(Rendered images with source text)

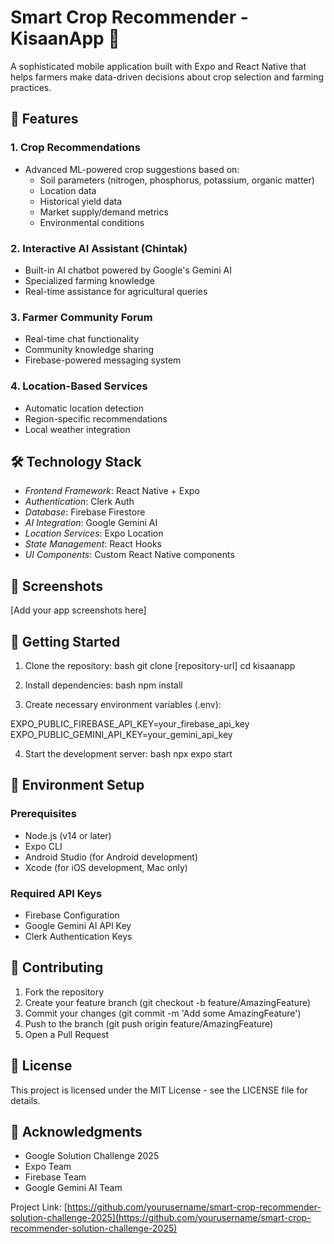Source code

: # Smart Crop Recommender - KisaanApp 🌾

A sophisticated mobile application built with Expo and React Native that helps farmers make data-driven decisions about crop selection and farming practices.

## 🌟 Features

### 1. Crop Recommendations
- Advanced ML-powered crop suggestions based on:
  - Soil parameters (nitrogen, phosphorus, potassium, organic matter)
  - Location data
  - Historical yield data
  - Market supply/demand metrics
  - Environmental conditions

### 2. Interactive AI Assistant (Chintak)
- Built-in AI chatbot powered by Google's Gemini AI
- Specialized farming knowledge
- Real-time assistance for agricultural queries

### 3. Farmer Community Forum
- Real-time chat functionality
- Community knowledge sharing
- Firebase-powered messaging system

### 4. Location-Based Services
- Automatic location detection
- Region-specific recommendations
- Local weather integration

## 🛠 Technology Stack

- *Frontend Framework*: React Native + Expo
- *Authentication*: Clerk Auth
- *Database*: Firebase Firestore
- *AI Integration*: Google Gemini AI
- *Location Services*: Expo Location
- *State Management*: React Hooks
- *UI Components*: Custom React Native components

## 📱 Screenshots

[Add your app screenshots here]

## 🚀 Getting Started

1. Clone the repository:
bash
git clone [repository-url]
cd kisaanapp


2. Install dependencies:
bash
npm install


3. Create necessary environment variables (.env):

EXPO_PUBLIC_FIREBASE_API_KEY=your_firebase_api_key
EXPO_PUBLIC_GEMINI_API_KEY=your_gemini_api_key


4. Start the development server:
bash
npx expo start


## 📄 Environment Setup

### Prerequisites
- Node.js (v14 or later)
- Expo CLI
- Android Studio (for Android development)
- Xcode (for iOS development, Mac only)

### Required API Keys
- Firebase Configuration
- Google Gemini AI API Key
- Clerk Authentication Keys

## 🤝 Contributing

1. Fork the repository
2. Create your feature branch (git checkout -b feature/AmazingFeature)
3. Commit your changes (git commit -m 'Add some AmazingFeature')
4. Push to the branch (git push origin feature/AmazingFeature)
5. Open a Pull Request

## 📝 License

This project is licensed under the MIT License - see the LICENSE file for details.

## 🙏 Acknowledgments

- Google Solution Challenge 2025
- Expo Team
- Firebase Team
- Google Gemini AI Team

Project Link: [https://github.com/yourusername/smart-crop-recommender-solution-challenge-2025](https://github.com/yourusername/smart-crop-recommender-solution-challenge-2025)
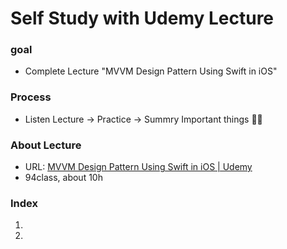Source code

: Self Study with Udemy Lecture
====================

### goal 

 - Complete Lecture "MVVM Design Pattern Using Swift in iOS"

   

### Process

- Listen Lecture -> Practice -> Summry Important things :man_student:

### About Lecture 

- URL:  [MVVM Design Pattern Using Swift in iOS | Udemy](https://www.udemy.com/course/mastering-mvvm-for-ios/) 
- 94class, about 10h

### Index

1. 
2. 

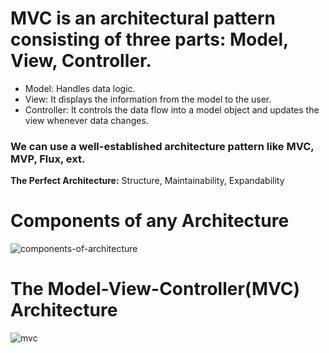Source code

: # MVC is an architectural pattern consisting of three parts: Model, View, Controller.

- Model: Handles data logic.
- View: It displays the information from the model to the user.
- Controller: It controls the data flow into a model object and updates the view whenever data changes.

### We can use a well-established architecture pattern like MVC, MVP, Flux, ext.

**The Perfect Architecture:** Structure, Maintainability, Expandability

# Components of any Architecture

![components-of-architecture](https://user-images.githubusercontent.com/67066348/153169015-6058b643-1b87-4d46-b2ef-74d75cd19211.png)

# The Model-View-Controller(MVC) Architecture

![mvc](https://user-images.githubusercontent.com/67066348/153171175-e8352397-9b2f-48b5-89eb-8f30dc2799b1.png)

_REQUIREMENT_
Output every entry exactly as given; pictures are not part of the copy.

_COMPLETED TASK_
Source code

: # Smart Crop Recommender - KisaanApp 🌾

A sophisticated mobile application built with Expo and React Native that helps farmers make data-driven decisions about crop selection and farming practices.

## 🌟 Features

### 1. Crop Recommendations
- Advanced ML-powered crop suggestions based on:
  - Soil parameters (nitrogen, phosphorus, potassium, organic matter)
  - Location data
  - Historical yield data
  - Market supply/demand metrics
  - Environmental conditions

### 2. Interactive AI Assistant (Chintak)
- Built-in AI chatbot powered by Google's Gemini AI
- Specialized farming knowledge
- Real-time assistance for agricultural queries

### 3. Farmer Community Forum
- Real-time chat functionality
- Community knowledge sharing
- Firebase-powered messaging system

### 4. Location-Based Services
- Automatic location detection
- Region-specific recommendations
- Local weather integration

## 🛠 Technology Stack

- *Frontend Framework*: React Native + Expo
- *Authentication*: Clerk Auth
- *Database*: Firebase Firestore
- *AI Integration*: Google Gemini AI
- *Location Services*: Expo Location
- *State Management*: React Hooks
- *UI Components*: Custom React Native components

## 📱 Screenshots

[Add your app screenshots here]

## 🚀 Getting Started

1. Clone the repository:
bash
git clone [repository-url]
cd kisaanapp


2. Install dependencies:
bash
npm install


3. Create necessary environment variables (.env):

EXPO_PUBLIC_FIREBASE_API_KEY=your_firebase_api_key
EXPO_PUBLIC_GEMINI_API_KEY=your_gemini_api_key


4. Start the development server:
bash
npx expo start


## 📄 Environment Setup

### Prerequisites
- Node.js (v14 or later)
- Expo CLI
- Android Studio (for Android development)
- Xcode (for iOS development, Mac only)

### Required API Keys
- Firebase Configuration
- Google Gemini AI API Key
- Clerk Authentication Keys

## 🤝 Contributing

1. Fork the repository
2. Create your feature branch (git checkout -b feature/AmazingFeature)
3. Commit your changes (git commit -m 'Add some AmazingFeature')
4. Push to the branch (git push origin feature/AmazingFeature)
5. Open a Pull Request

## 📝 License

This project is licensed under the MIT License - see the LICENSE file for details.

## 🙏 Acknowledgments

- Google Solution Challenge 2025
- Expo Team
- Firebase Team
- Google Gemini AI Team

Project Link: [https://github.com/yourusername/smart-crop-recommender-solution-challenge-2025](https://github.com/yourusername/smart-crop-recommender-solution-challenge-2025)
Source code

: Self Study with Udemy Lecture
====================

### goal 

 - Complete Lecture "MVVM Design Pattern Using Swift in iOS"

   

### Process

- Listen Lecture -> Practice -> Summry Important things :man_student:

### About Lecture 

- URL:  [MVVM Design Pattern Using Swift in iOS | Udemy](https://www.udemy.com/course/mastering-mvvm-for-ios/) 
- 94class, about 10h

### Index

1. 
2. 

Source code

: # MVC is an architectural pattern consisting of three parts: Model, View, Controller.

- Model: Handles data logic.
- View: It displays the information from the model to the user.
- Controller: It controls the data flow into a model object and updates the view whenever data changes.

### We can use a well-established architecture pattern like MVC, MVP, Flux, ext.

**The Perfect Architecture:** Structure, Maintainability, Expandability

# Components of any Architecture

![components-of-architecture](https://user-images.githubusercontent.com/67066348/153169015-6058b643-1b87-4d46-b2ef-74d75cd19211.png)

# The Model-View-Controller(MVC) Architecture

![mvc](https://user-images.githubusercontent.com/67066348/153171175-e8352397-9b2f-48b5-89eb-8f30dc2799b1.png)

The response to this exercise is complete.